Exposure to ultraviolet light at a doctor's office or in the home (phototherapy) can often help lessen itchy skin disorders. It also often helps relieve itching without a rash (caused by various disorders) when other treatments are unsuccessful.

Systemic treatments

Systemic treatments are drugs that are taken internally by mouth or by injection. They are used if itching is widespread or if topical treatments are ineffective.

Antihistamines, particularly hydroxyzine, are used most often. Some antihistamines, such as cyproheptadine, diphenhydramine, and hydroxyzine, cause drowsiness. They help relieve itching and, when used before bedtime, aid in sleep. Helping people sleep is important because severe itch can affect sleep and thus greatly decrease well being. Because they can cause drowsiness, these drugs are usually not given during the day. In addition, they should also be used selectively and carefully by older people because older people are at higher risk of falling. Cetirizine and loratadine cause less drowsiness but rarely can have this effect in older people. Fexofenadine causes less drowsiness but sometimes causes a headache. Doxepin makes people very drowsy and is effective, so it can be taken at bedtime if itching is severe.

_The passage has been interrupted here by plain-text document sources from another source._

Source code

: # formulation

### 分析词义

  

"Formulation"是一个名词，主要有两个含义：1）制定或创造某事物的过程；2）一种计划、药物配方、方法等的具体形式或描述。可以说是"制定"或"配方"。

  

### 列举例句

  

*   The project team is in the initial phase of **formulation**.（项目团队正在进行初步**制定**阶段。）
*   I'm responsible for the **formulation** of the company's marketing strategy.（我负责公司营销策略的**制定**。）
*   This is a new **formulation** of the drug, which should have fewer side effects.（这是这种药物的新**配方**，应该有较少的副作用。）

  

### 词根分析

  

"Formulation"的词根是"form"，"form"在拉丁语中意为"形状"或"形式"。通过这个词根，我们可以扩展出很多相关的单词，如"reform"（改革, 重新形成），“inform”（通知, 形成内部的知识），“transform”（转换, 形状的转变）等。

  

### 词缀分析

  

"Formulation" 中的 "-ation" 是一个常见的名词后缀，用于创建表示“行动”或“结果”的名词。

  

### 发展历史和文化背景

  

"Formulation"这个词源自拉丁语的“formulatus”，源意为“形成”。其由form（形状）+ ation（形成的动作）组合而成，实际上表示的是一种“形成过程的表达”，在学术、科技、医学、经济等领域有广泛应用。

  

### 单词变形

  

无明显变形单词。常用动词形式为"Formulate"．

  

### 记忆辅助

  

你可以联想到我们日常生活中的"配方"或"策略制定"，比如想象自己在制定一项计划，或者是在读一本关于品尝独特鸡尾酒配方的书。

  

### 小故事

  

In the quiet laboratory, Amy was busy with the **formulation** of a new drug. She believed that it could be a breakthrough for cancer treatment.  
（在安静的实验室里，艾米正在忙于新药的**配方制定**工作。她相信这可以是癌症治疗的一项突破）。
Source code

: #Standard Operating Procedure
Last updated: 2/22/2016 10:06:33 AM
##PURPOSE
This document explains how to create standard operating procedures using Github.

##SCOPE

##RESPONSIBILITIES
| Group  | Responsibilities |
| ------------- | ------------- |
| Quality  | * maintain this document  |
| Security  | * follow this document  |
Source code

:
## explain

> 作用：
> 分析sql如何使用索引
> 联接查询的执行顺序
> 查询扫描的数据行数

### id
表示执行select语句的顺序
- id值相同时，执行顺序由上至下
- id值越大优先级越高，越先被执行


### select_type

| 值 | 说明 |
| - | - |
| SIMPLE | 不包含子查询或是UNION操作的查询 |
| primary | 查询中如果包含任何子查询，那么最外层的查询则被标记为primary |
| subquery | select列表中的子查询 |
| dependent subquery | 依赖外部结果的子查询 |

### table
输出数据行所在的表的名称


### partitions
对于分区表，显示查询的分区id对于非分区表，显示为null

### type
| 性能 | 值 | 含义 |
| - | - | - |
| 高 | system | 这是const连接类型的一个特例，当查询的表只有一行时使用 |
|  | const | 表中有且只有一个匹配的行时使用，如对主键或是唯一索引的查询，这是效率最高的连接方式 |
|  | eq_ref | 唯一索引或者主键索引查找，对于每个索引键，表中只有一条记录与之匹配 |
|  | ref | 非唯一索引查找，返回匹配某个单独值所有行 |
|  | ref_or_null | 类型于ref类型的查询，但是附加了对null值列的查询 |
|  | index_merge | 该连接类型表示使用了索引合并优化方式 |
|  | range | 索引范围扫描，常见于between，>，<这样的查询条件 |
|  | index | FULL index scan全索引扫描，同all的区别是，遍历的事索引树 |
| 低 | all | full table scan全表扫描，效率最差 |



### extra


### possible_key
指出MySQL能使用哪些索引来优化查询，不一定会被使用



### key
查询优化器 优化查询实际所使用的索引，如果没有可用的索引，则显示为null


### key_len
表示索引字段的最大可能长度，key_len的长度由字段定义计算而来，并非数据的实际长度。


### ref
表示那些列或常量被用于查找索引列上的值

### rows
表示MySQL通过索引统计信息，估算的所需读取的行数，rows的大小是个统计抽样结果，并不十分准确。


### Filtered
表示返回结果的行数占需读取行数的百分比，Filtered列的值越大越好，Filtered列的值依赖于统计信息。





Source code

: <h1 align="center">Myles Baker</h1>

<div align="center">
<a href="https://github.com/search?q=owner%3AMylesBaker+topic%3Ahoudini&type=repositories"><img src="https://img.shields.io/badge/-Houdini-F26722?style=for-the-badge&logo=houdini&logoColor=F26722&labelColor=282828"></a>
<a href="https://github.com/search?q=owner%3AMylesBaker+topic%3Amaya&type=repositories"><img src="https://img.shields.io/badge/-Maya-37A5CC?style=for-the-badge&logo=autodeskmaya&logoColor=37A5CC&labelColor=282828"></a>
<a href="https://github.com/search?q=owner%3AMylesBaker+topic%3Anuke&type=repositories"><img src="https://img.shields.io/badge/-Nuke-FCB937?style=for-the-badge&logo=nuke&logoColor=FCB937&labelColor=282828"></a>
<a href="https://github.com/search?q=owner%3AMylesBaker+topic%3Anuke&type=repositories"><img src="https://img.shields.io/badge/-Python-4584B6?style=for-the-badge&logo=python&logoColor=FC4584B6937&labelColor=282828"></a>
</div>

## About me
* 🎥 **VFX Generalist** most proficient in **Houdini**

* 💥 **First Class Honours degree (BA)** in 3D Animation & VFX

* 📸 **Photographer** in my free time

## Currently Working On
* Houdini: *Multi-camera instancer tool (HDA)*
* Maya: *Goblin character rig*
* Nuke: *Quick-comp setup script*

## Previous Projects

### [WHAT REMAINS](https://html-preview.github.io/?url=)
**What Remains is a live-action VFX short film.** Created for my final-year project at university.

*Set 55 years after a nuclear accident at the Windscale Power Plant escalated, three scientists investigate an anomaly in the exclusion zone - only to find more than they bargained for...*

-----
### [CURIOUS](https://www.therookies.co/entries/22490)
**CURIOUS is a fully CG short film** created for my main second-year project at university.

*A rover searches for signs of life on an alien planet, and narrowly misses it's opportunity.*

Cholestyramine is used to treat itching caused by certain gallbladder or liver disorders. However, cholestyramine has an unpleasant taste, causes constipation, and can decrease absorption of other drugs.

Gabapentin, an antiseizure drug, can help relieve neuropathic itch and itching caused by chronic kidney disease but can cause drowsiness.

Key Points about Itching

  • Itching can result from a variety of different causes, and each cause requires different treatment.

  • If the person has no rash or skin abnormalities, the cause may be a systemic disorder, a nerve problem, or a drug reaction.

  • Skin care measures (such as limiting bathing, moisturizing the skin, and humidifying the air) help relieve itching when it is caused by dry skin.

  • Itching can usually be relieved by topical or systemic treatments.